The Department of Labor levied $5,280 in civil penalties for pay violations at a Happy Valley, Ore. Chipotle store.
“The managers were under a tremendous amount of pressure to meet labor goals,” an investigator found.
Labor Lawsuits on the Rise Across Industries Nationally
None of Chipotle’s 74 Colorado stores have ever been investigated by the federal Department of Labor, according to an I-News analysis of federal data.
As of last year, Chipotle had about 53,090 employees and 1,783 restaurants in the U.S. and abroad.
Nationwide, since 2006 federal labor authorities have investigated 24 Chipotle locations and recovered a total of $19,440 in unpaid wages for 36 employees, government data show.
Loose government enforcement is one reason private attorneys are heralding cases of unpaid wages, said labor law enforcement expert, Catherine Ruckelshaus of the National Employment Law Project.
“The private bar stepped in to take up that slack,” Ruckelshaus said.

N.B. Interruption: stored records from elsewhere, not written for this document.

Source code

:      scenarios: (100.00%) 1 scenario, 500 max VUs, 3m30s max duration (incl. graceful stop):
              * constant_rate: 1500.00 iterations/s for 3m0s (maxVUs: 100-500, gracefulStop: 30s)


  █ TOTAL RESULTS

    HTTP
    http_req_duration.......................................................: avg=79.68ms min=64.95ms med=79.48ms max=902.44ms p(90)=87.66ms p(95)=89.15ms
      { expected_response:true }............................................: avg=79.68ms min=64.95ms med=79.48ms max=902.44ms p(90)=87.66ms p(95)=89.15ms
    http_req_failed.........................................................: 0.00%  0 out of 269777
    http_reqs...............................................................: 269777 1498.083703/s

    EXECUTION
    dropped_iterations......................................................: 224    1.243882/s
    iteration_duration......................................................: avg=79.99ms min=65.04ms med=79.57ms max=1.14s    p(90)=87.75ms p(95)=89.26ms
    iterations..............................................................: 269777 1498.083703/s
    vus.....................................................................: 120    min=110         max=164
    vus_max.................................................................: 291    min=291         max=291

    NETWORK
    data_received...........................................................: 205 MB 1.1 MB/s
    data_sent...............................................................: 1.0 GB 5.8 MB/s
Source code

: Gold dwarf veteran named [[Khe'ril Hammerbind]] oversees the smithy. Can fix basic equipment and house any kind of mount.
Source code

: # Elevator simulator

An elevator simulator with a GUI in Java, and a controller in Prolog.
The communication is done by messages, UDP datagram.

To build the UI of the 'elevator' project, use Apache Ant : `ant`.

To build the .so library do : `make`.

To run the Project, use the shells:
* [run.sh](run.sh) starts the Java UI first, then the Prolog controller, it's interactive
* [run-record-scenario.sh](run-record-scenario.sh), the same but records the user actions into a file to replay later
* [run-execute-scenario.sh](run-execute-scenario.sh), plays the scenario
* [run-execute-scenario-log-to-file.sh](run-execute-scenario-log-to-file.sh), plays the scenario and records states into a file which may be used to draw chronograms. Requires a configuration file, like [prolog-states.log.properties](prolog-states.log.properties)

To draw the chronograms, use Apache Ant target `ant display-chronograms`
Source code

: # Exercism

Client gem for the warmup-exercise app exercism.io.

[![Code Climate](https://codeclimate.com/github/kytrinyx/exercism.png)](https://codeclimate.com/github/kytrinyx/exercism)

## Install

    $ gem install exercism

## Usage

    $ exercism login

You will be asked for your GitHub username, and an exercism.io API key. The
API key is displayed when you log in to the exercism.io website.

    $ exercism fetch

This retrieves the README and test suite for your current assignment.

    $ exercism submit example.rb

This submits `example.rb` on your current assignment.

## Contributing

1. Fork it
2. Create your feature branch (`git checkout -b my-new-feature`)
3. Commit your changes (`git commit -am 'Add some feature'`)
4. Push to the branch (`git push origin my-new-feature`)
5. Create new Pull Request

Employers in other industries are facing an increase in employee lawsuits. Nationally, lawsuits for unpaid wages have increased 137 percent since 2004, from 3,426 to 8,126 in 2014, according to federal judicial caseload statistics.

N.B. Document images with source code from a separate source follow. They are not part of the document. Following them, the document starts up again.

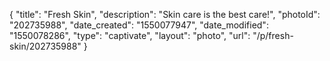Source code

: {
    "title": "Fresh Skin",
    "description": "Skin care is the best care!",
    "photoId": "202735988",
    "date_created": "1550077947",
    "date_modified": "1550078286",
    "type": "captivate",
    "layout": "photo",
    "url": "\/p\/fresh-skin\/202735988"
}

The trend extends to Colorado, too. The federal district court here saw 96 lawsuits filed under the Fair Labor Standards Act in 2014, up from 22 cases in 2004, according to filings listed on federal courts’ Public Access to Court Electronic Records or PACER database.
Richard Alfred of law firm Seyfarth Shaw, which defends such cases, calls the trend an “epidemic” but doesn’t agree it’s caused by lax enforcement. The Fair Labor Standards Act, which governs minimum wage and overtime payment, is now 77 years-old and hasn’t kept up with the current economy, he said. That mismatch creates litigation opportunities for plaintiffs, who are better informed of their rights than before, and lawyers looking for more clients, he said.
“There are a lot of these lawsuits that are brought are ‘gotcha’ lawsuits that are technical violations,” Alfred said.
In Colorado, once workers have filed lawsuits in federal court, they have almost always been able to resolve their complaints without going to trial, according to an I-News analysis of lawsuits filed and terminated in the past three years.
Those records show that 32 percent of case dockets mentioned settlement had been reached and 48 percent were dismissed by a plaintiff alone or jointly with the defendant, an indication that the parties may have resolved the dispute out of court. The court ruled in favor of the worker’s employer in only three percent of cases and in favor of workers in only three percent, the I-News analysis found.
Workers can recoup attorney’s fees as part of a settlement, but in the Colorado cases each party was often responsible for their own costs, which can reach thousands of dollars.
In April, a Maryland Chipotle worker settled her case for alleged “wage theft” and received $5,727 in back wages and damages, including attorney’s fees. Chipotle denied all allegations.
Workers in Florida and California reached confidential settlements in three lawsuits against Chipotle for unfair labor practices.
Former Chipotle employee Swa liked working at Chipotle, but thinks the company should treat its store employees better by increasing time for employee training and promoting work-life balance.
“Definitely an area of opportunity for them would be integrity with their employees,” Swa said.